VIDEO CAPTURES MAN OVERBOARD

Posted on 11/09/2015

A man jumped onto a lifeboat on the side of a cruise ship clung to the edge of the tiny vessel for more than minute early Friday as fellow passengers watched and screamed before he plunged into the ocean below, according to officials and video posted of the incident.

It wasn't clear why the man jumped toward the lifeboat or how he came to cling at its side. Royal Caribbean and the Coast Guard said only that the 35-year-old man, from Brazil, was on the seventh deck of the massive Oasis of the Seas when he apparently jumped onto the life boat one deck below. The cruise line didn't release his name. It said in a statement that it's supporting the man's family.

The US Coast Guard said it received a report of the incident about 1 a.m. and was searching for the man. The fall came as the ship sailed near the Bahamas.

The short video clip was briefly posted to YouTube but then taken down. It shows several people looking on, apparently trying to help as the man clings to the boat. One man screams, “Hold on to him, don't let him go” and says he won't go away until the man is back onboard. A woman tells everyone to stop yelling because people are trying to help him.

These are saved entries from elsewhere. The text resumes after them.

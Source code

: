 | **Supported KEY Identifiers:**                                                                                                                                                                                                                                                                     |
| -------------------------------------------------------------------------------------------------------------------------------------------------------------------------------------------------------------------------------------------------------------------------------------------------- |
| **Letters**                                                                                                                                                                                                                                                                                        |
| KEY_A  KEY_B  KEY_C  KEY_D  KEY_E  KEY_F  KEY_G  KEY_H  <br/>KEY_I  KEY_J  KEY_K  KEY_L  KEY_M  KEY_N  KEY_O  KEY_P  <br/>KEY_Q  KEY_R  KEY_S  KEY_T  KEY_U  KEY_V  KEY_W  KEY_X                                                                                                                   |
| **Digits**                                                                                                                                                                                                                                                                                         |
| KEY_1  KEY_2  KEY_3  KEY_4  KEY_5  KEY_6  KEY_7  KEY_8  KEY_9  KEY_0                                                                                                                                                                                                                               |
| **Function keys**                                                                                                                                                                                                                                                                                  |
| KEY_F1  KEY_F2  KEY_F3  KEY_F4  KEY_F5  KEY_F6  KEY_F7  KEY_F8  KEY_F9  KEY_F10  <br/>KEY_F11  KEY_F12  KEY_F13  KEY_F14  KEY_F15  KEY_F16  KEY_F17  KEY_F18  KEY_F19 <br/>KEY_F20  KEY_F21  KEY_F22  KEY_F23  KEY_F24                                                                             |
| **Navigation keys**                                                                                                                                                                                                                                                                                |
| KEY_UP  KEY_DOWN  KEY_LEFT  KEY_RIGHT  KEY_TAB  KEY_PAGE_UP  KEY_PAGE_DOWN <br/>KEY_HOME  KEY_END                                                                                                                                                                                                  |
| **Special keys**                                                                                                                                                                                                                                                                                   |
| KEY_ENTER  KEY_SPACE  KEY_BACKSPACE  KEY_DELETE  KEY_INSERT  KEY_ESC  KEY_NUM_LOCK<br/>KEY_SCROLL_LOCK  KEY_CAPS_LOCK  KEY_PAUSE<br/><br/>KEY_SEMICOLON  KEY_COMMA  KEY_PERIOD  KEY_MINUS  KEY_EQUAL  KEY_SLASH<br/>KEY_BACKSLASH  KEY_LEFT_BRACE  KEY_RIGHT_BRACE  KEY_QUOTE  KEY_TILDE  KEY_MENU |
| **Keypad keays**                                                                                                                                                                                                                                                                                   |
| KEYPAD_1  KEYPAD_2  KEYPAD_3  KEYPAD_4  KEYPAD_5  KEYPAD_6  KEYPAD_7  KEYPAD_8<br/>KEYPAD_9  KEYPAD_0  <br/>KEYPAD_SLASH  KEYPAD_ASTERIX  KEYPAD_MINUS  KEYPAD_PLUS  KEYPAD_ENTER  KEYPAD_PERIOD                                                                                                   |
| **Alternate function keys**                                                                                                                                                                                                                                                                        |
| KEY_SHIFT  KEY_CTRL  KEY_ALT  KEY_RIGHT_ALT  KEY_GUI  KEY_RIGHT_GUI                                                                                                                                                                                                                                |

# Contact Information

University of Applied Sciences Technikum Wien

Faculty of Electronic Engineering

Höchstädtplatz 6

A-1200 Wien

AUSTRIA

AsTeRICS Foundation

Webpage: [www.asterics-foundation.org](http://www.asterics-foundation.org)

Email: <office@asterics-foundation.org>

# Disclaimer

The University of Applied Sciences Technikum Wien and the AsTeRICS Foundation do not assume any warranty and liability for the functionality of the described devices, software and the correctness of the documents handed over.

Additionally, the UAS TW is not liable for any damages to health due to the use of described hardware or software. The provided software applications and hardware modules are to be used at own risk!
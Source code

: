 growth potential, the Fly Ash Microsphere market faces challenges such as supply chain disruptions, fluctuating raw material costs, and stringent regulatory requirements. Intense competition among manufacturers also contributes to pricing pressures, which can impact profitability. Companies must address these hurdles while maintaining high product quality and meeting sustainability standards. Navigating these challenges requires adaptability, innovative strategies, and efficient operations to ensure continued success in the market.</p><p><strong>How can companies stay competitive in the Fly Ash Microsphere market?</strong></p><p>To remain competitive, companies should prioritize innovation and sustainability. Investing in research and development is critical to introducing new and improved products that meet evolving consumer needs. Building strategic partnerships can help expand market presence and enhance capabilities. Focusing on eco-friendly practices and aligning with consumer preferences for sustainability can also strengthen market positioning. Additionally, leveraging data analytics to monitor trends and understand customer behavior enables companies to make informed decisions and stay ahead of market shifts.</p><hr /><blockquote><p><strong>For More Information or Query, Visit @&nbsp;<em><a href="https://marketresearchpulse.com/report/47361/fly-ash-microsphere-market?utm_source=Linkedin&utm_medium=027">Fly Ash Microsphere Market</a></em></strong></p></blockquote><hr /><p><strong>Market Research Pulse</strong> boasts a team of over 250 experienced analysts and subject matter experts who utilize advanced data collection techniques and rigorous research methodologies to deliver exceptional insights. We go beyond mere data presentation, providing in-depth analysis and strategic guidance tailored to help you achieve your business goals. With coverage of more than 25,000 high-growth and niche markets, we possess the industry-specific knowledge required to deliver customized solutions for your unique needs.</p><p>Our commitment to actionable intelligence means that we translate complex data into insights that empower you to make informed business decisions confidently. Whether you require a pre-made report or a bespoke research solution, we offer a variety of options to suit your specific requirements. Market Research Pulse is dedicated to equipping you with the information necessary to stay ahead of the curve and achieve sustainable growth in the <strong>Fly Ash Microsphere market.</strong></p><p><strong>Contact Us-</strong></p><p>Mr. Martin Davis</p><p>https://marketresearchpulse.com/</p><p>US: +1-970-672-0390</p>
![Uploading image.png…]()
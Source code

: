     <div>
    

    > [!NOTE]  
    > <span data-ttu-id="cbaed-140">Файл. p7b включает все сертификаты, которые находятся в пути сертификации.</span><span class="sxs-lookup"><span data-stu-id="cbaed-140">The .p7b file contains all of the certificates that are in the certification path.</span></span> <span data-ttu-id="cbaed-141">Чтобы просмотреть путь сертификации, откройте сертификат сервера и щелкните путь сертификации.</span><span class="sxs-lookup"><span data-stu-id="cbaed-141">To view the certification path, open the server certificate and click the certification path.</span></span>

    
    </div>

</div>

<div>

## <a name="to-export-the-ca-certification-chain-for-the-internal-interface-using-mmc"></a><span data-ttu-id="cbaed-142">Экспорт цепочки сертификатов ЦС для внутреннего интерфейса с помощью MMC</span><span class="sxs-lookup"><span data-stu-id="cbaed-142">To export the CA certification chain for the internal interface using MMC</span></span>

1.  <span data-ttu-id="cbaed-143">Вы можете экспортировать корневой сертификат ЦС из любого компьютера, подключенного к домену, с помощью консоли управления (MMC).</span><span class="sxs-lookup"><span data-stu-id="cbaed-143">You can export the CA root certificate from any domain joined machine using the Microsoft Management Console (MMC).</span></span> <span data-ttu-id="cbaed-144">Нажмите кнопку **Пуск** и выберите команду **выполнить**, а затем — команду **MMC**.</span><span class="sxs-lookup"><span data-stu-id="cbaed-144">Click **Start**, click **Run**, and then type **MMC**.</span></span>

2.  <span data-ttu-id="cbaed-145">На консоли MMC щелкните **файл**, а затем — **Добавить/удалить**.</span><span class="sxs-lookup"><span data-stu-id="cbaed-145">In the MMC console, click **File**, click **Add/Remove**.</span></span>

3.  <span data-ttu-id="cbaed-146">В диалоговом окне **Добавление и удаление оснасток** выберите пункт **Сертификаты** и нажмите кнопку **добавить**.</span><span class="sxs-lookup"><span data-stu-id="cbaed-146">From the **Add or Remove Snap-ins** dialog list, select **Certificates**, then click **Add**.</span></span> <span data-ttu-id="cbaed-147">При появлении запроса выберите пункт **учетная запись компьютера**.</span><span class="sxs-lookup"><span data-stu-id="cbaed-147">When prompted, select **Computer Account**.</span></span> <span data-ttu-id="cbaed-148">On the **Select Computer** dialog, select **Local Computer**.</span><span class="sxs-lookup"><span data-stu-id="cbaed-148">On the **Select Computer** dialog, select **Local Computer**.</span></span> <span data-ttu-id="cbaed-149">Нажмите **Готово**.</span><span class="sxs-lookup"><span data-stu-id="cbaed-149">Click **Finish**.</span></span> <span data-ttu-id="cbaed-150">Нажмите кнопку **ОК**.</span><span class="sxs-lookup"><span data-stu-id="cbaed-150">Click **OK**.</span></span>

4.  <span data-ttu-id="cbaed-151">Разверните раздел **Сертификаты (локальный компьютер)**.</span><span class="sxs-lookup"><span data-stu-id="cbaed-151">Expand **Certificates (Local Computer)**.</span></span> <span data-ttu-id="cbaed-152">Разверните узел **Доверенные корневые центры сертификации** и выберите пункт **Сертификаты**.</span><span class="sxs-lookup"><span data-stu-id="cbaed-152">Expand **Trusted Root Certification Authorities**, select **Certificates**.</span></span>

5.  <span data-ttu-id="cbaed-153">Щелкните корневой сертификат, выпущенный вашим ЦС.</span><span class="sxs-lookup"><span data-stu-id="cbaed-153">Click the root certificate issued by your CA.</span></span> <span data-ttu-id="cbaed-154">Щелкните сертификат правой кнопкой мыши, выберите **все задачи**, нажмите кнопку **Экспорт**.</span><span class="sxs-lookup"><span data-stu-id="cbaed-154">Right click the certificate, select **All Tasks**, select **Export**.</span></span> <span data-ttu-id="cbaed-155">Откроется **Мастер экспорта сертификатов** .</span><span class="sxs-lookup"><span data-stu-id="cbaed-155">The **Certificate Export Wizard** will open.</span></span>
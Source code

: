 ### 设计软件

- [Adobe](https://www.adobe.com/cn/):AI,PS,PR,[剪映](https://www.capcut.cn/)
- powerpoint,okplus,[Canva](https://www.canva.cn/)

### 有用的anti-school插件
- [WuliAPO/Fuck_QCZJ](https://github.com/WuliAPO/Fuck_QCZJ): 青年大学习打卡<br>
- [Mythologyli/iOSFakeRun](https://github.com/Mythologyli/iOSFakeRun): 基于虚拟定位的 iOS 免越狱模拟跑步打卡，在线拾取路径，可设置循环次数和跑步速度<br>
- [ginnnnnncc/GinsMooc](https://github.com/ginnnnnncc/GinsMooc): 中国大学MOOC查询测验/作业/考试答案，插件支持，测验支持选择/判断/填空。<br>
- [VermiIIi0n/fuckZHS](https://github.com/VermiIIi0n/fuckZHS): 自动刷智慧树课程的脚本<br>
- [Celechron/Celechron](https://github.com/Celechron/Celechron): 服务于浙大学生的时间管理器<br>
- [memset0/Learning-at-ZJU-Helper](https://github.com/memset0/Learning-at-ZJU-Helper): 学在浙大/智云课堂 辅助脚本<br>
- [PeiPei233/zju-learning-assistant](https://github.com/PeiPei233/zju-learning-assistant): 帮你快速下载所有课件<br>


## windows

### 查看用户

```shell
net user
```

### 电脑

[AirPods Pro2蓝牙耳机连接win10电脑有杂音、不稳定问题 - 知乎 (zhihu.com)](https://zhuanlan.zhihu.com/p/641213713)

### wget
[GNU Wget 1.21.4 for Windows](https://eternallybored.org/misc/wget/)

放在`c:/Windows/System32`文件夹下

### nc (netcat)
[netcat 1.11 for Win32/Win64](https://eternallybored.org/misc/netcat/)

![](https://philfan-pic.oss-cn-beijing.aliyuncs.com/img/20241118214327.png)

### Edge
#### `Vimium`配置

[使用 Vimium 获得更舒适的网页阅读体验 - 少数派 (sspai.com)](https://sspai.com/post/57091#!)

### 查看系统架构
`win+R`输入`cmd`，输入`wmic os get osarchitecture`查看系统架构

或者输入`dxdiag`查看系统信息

The clinging passenger appears to look toward the deck in the seconds before he plunges into the water. The woman says she can see him in the water - “He's there!” - and tells people to get a lifesaving flotation device to toss to him. “Throw it over!” she says. The video then ends.

It was unclear who took the video, but it appears to be shot from a higher deck.

The Oasis of the Seas sails to the Caribbean from Port Everglades in Fort Lauderdale. The ship had left Saturday on a seven-day trip. The Coast Guard said it immediately sent a C-130 plane from Clearwater, Florida, to begin searching for the man. An MH-60 helicopter joined the search at daybreak, and the cruise ship sent two search boats to look for the man.

Passenger Carmen Edelson, a travel blogger with Carmen's Luxury Travel, said she was awakened around 1 a.m. Friday when the ship began to turn around and the loudspeaker announced that a man had gone overboard. A short time later, crews in lifeboats dropped down to the water as lights shined down from above.

“It was a crazy night,” Edelson said.

The ship resumed its course around 8 am as the Coast Guard continued to search, she added.